A Seattle native, he interned at the Seattle Times directly after graduating from Columbia, and after a three-year residency took up bike messengering. That’s still among his favorite jobs, along with being a delivery boy of “a pint of Ben & Jerry’s and a movie and condoms” for the dot-com business Kozmo.
“I knocked on some weird doors answered by some weird people,” Sanders said. In the end, he stuck with journalism, where he still has fun. “Part of what I like about journalism is getting to enter all these corners of the world that you don’t get to enter otherwise.”
After working with the Boston Globe, the New York Times, among others, Sanders settled with Seattle’s The Stranger—a “scrappy little alt-weekly,” as he called it—whose slogan is “Seattle’s Only Newspaper” and whose editor is a sex columnist.
The morning of the Pulitzer Prize announcement, Sanders said he assumed he hadn’t won since he hadn’t received a notification before the results were published. Only after checking the website, showing the page to his editor, and calling someone else to confirm did his win register.
Spectator friends sent him text messages and emails of congratulations upon hearing the announcement. One friend reposted a picture of Sanders—as he writes on his website, “many haircuts ago”—posing with “60 Minutes” journalist Andy Rooney at a Spectator dinner.
“I love that,” he said.
The Stranger is the fifth alternative weekly to win a Pulitzer. The jury called Sanders’ article, “The Bravest Woman in Seattle,” “a haunting story of a woman who survived a brutal attack that took the life of her partner.” The day after the board awarded Sanders the prize, The Stranger wrote that the reaction to the award by the subject of the article was more meaningful than the award itself.
Jennifer Hopper, who remained anonymous until after the piece was published, congratulated him in the office the day of the announcement, saying that she pictured her deceased partner celebrating.
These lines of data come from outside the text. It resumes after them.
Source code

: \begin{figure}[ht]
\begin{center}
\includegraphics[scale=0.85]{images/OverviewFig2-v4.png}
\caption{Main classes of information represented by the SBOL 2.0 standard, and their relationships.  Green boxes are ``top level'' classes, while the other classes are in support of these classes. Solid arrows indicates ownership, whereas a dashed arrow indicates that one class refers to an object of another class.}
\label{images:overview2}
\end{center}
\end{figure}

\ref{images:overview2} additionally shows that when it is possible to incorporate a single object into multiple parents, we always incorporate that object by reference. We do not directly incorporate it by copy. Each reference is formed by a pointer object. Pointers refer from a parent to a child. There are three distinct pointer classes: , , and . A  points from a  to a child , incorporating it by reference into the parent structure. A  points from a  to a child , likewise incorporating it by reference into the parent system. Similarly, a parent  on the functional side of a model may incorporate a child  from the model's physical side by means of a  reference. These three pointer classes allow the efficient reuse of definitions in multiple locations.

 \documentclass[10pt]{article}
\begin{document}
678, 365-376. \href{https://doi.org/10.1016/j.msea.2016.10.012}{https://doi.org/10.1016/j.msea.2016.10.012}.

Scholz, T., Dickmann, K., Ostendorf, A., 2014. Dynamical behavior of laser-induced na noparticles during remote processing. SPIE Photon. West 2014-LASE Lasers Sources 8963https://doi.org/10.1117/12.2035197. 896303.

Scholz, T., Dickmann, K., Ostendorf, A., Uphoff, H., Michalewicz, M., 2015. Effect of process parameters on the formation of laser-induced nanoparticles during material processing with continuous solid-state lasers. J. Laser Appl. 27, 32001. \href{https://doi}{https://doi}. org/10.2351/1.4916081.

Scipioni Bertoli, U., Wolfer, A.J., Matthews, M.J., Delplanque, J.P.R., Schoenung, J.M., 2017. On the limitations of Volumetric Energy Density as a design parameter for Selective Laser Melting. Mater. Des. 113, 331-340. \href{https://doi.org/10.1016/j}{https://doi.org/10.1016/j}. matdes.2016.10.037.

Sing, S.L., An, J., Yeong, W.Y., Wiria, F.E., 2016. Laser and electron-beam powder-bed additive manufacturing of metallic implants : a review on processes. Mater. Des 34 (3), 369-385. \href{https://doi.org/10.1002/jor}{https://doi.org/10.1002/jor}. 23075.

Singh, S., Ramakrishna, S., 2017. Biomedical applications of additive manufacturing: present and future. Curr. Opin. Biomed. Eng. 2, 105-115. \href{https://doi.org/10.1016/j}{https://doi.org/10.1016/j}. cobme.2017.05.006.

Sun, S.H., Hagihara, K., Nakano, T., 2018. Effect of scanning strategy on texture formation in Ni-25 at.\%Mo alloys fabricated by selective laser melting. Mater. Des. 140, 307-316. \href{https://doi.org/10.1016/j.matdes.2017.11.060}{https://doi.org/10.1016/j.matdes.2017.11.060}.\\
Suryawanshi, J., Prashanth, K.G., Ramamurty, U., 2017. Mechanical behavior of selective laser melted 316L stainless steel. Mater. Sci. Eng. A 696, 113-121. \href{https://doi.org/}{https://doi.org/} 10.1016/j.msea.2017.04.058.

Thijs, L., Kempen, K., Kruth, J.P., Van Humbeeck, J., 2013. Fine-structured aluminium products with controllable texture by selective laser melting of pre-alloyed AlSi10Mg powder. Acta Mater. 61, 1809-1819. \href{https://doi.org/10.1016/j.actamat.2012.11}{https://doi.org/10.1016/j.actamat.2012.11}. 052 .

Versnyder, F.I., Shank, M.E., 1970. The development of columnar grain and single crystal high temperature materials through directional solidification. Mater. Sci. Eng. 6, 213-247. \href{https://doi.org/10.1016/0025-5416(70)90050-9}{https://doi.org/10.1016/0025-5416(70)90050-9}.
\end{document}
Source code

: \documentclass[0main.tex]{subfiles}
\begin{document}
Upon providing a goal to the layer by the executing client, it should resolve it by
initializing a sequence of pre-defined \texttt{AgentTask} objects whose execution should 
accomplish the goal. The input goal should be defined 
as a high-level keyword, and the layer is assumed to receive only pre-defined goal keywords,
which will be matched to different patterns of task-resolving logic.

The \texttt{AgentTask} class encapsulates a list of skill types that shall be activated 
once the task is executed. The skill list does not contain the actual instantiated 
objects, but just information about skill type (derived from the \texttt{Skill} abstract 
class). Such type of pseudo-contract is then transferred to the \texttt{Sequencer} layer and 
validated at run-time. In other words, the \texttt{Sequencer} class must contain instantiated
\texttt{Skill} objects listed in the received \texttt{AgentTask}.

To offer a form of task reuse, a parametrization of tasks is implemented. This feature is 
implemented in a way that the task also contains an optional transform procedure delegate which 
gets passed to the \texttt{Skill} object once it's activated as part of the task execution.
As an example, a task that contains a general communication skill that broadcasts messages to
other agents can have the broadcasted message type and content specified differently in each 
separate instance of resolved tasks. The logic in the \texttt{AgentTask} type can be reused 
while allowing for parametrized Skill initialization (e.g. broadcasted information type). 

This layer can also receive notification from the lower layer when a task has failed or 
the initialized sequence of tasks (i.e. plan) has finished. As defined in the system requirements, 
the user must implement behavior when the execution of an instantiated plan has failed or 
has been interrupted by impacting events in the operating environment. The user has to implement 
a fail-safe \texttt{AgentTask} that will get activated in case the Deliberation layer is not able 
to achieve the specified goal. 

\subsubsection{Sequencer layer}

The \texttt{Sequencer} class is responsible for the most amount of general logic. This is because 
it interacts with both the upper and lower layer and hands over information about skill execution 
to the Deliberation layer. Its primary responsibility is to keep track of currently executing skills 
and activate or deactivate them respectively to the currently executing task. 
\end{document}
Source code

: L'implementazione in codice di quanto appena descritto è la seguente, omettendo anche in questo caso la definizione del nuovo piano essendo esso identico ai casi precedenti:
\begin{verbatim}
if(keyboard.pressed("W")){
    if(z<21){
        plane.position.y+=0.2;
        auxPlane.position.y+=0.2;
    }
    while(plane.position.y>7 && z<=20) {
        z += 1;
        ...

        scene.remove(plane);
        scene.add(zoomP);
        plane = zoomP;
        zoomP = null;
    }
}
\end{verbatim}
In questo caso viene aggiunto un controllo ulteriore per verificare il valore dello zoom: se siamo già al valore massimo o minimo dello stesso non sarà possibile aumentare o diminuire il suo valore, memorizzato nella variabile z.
“The reporter-subject relationship is always an unconventional one,” Sanders said. He met her for coffee after the crime in 2009, but since she couldn’t speak to any media during the trial, he said he grew acquainted with her through her testimony. “It was a story that cried out to be written. I didn’t want to let go—I couldn’t let go.”
The heavy material in the case and local nature of the paper forced Sanders and his editor to define what should and should not be said in the piece, a process which Sanders found challenging. Though many comments on his article came from locals who knew those involved, the feature speaks to a wider audience.
Sanders said that while some may have followed the case and forgotten about it, “The Bravest Woman” extracts themes that “can be telling, almost universal issues to explore.”
“The simple fact of her courage … was incredible to watch. Violence, sexual assault, faults in the criminal justice and mental health systems—none of that is unique to Seattle or to the local community,” he said.
Sanders said that he became a journalist to report on stories as compelling as this one, and settled on alt-weekly journalism “to tell the stories that the mainstream media can’t or won’t.” Grateful for the luxury of the long-form, he added, “The world is complicated and it’s hard to describe the world sometimes in a very short story.”
For now, Sanders said he plans to stay at The Stranger. He is in planning stages for his next story.
“I’m pretty well-conditioned at this point to feel like I need to be working. But obviously, this is a great kind of interruption,” he said.